### Assignment
No pictures belong in the copy. Retype exactly, and only, the stretch of lines below from the one with "You'll need a" through the one with "In last year's".

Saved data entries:
____________

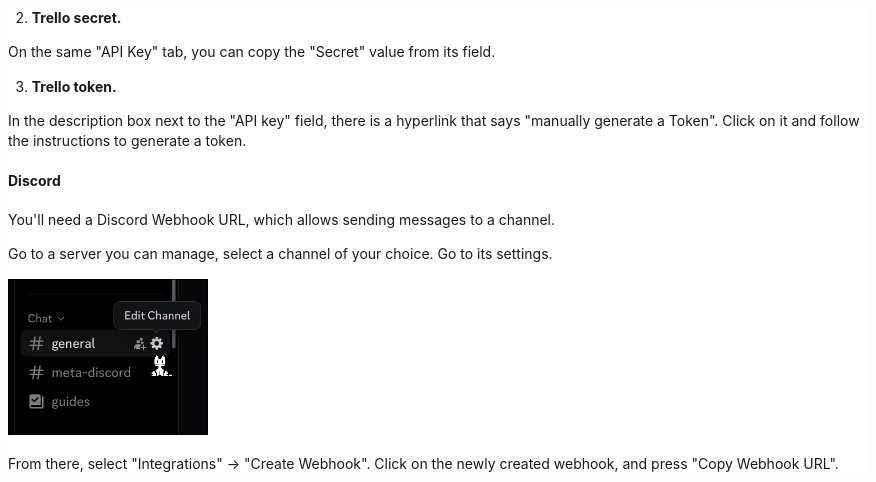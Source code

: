 2. **Trello secret.**

On the same "API Key" tab, you can copy the "Secret" value from its field.

3. **Trello token.**

In the description box next to the "API key" field, there is a hyperlink that says "manually generate a Token". Click on it and follow the instructions to generate a token.

#### Discord

You'll need a Discord Webhook URL, which allows sending messages to a channel.

Go to a server you can manage, select a channel of your choice. Go to its settings.

<img alt="Click Edit Channel" src="./public/discord/edit-channel.png" width="200"/>

From there, select "Integrations" -> "Create Webhook". Click on the newly created webhook, and press "Copy Webhook URL".
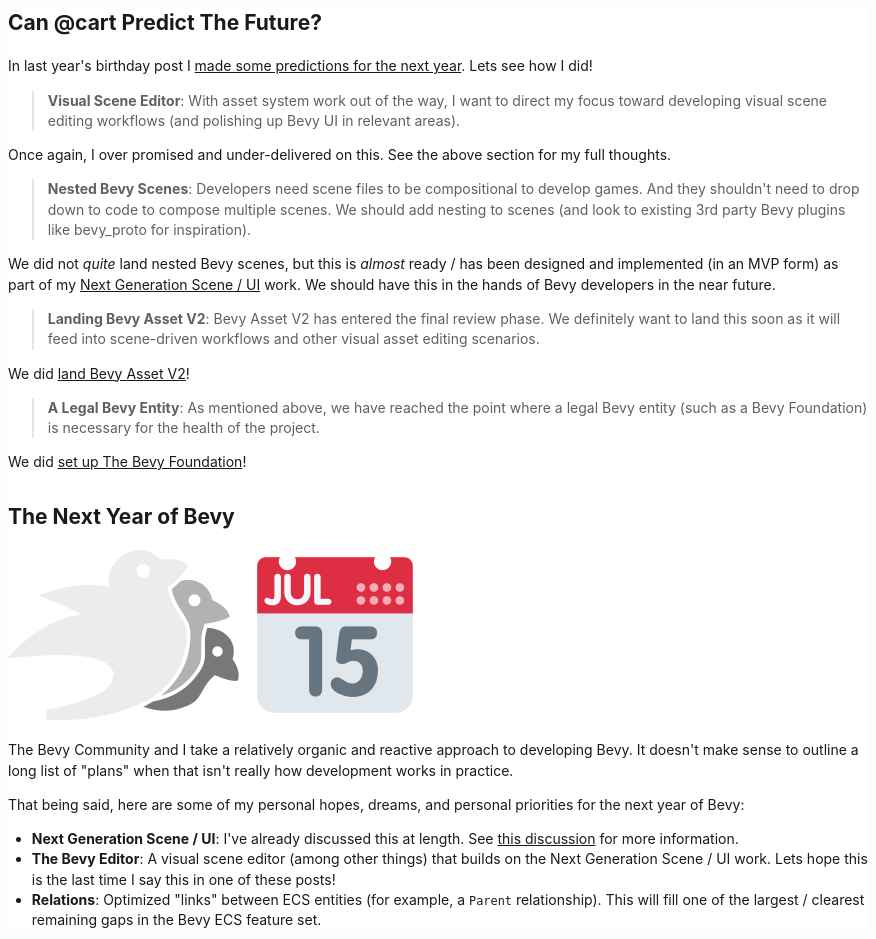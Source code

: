 ## Can @cart Predict The Future?

In last year's birthday post I [made some predictions for the next year](/news/bevys-third-birthday/#the-next-year-of-bevy). Lets see how I did!

> **Visual Scene Editor**: With asset system work out of the way, I want to direct my focus toward developing visual scene editing workflows (and polishing up Bevy UI in relevant areas).

Once again, I over promised and under-delivered on this. See the above section for my full thoughts.

> **Nested Bevy Scenes**: Developers need scene files to be compositional to develop games. And they shouldn't need to drop down to code to compose multiple scenes. We should add nesting to scenes (and look to existing 3rd party Bevy plugins like bevy_proto for inspiration).

We did not _quite_ land nested Bevy scenes, but this is _almost_ ready / has been designed and implemented (in an MVP form) as part of my [Next Generation Scene / UI](https://github.com/bevyengine/bevy/discussions/14437) work. We should have this in the hands of Bevy developers in the near future.

> **Landing Bevy Asset V2**: Bevy Asset V2 has entered the final review phase. We definitely want to land this soon as it will feed into scene-driven workflows and other visual asset editing scenarios.

We did [land Bevy Asset V2](/news/bevy-0-12/#bevy-asset-v2)!

> **A Legal Bevy Entity**: As mentioned above, we have reached the point where a legal Bevy entity (such as a Bevy Foundation) is necessary for the health of the project.

We did [set up The Bevy Foundation](/news/bevy-foundation/)!

## The Next Year of Bevy

<img src="next_year.svg" alt="next year" class="img-in-card" />

The Bevy Community and I take a relatively organic and reactive approach to developing Bevy. It doesn't make sense to outline a long list of "plans" when that isn't really how development works in practice.

That being said, here are some of my personal hopes, dreams, and personal priorities for the next year of Bevy:

* **Next Generation Scene / UI**: I've already discussed this at length. See [this discussion](https://github.com/bevyengine/bevy/discussions/14437) for more information.
* **The Bevy Editor**: A visual scene editor (among other things) that builds on the Next Generation Scene / UI work. Lets hope this is the last time I say this in one of these posts!
* **Relations**: Optimized "links" between ECS entities (for example, a `Parent` relationship). This will fill one of the largest / clearest remaining gaps in the Bevy ECS feature set.

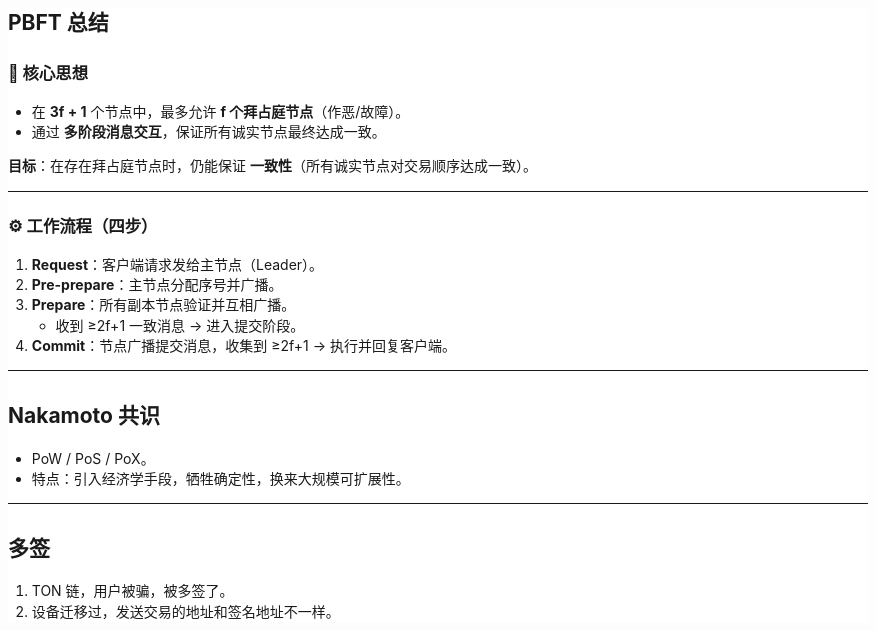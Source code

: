 
## PBFT 总结

### 📌 核心思想

- 在 **3f + 1** 个节点中，最多允许 **f 个拜占庭节点**（作恶/故障）。  
- 通过 **多阶段消息交互**，保证所有诚实节点最终达成一致。  

**目标**：在存在拜占庭节点时，仍能保证 **一致性**（所有诚实节点对交易顺序达成一致）。

---

### ⚙️ 工作流程（四步）

1. **Request**：客户端请求发给主节点（Leader）。  
2. **Pre-prepare**：主节点分配序号并广播。  
3. **Prepare**：所有副本节点验证并互相广播。  
   - 收到 ≥2f+1 一致消息 → 进入提交阶段。  
4. **Commit**：节点广播提交消息，收集到 ≥2f+1 → 执行并回复客户端。  

---

## Nakamoto 共识

- PoW / PoS / PoX。  
- 特点：引入经济学手段，牺牲确定性，换来大规模可扩展性。  

---

## 多签

1. TON 链，用户被骗，被多签了。  
2. 设备迁移过，发送交易的地址和签名地址不一样。  
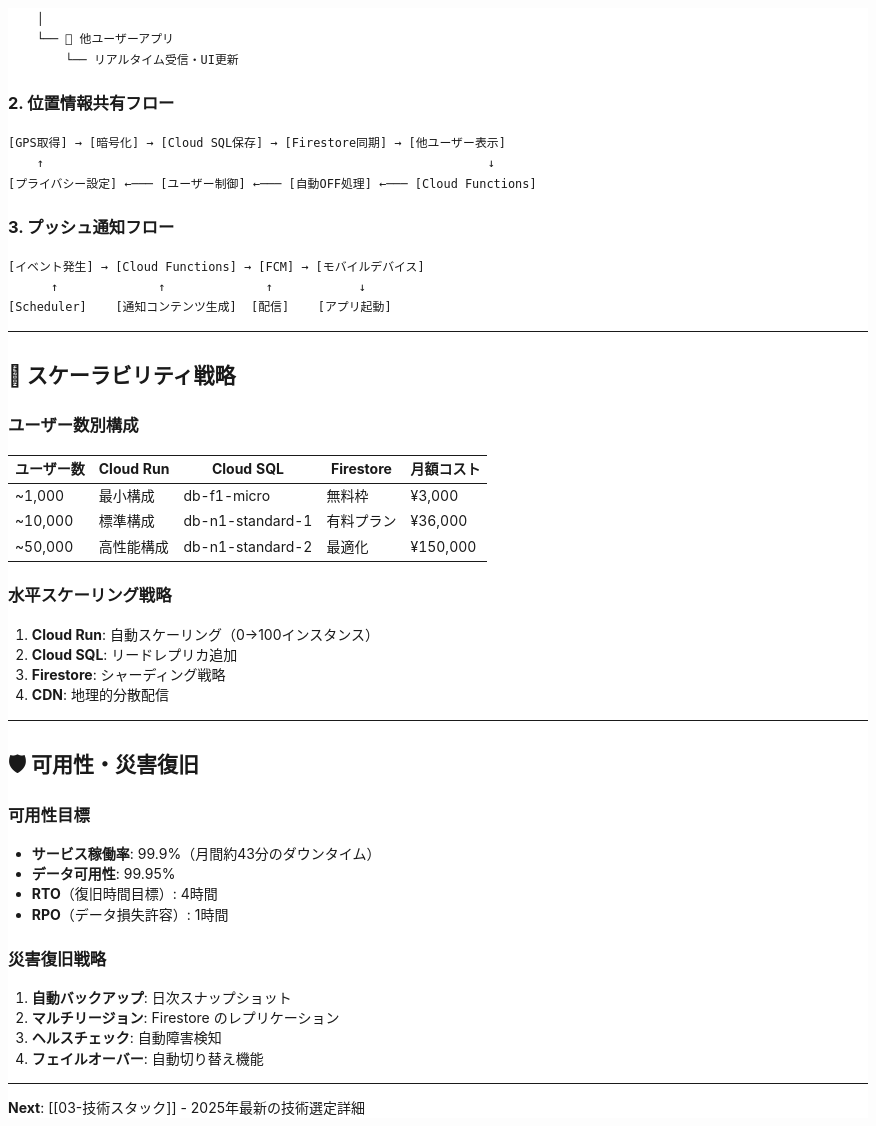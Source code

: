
 ```
    │
    └── 📱 他ユーザーアプリ
        └── リアルタイム受信・UI更新
```

### 2. 位置情報共有フロー
```
[GPS取得] → [暗号化] → [Cloud SQL保存] → [Firestore同期] → [他ユーザー表示]
    ↑                                                              ↓
[プライバシー設定] ←─── [ユーザー制御] ←─── [自動OFF処理] ←─── [Cloud Functions]
```

### 3. プッシュ通知フロー
```
[イベント発生] → [Cloud Functions] → [FCM] → [モバイルデバイス]
      ↑              ↑              ↑            ↓
[Scheduler]    [通知コンテンツ生成]  [配信]    [アプリ起動]
```

---

## 🔄 スケーラビリティ戦略

### ユーザー数別構成

| ユーザー数 | Cloud Run | Cloud SQL | Firestore | 月額コスト |
|------------|-----------|-----------|-----------|------------|
| ~1,000 | 最小構成 | db-f1-micro | 無料枠 | ¥3,000 |
| ~10,000 | 標準構成 | db-n1-standard-1 | 有料プラン | ¥36,000 |
| ~50,000 | 高性能構成 | db-n1-standard-2 | 最適化 | ¥150,000 |

### 水平スケーリング戦略
1. **Cloud Run**: 自動スケーリング（0→100インスタンス）
2. **Cloud SQL**: リードレプリカ追加
3. **Firestore**: シャーディング戦略
4. **CDN**: 地理的分散配信

---

## 🛡️ 可用性・災害復旧

### 可用性目標
- **サービス稼働率**: 99.9%（月間約43分のダウンタイム）
- **データ可用性**: 99.95%
- **RTO**（復旧時間目標）: 4時間
- **RPO**（データ損失許容）: 1時間

### 災害復旧戦略
1. **自動バックアップ**: 日次スナップショット
2. **マルチリージョン**: Firestore のレプリケーション
3. **ヘルスチェック**: 自動障害検知
4. **フェイルオーバー**: 自動切り替え機能

---

**Next**: [[03-技術スタック]] - 2025年最新の技術選定詳細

____________

### Solution for this problem
You'll need a Discord Webhook URL, which allows sending messages to a channel.

Go to a server you can manage, select a channel of your choice. Go to its settings.

<img alt="Click Edit Channel" src="./public/discord/edit-channel.png" width="200"/>

From there, select "Integrations" -> "Create Webhook". Click on the newly created webhook, and press "Copy Webhook URL".
Source code

: ## Can @cart Predict The Future?

In last year's birthday post I [made some predictions for the next year](/news/bevys-third-birthday/#the-next-year-of-bevy). Lets see how I did!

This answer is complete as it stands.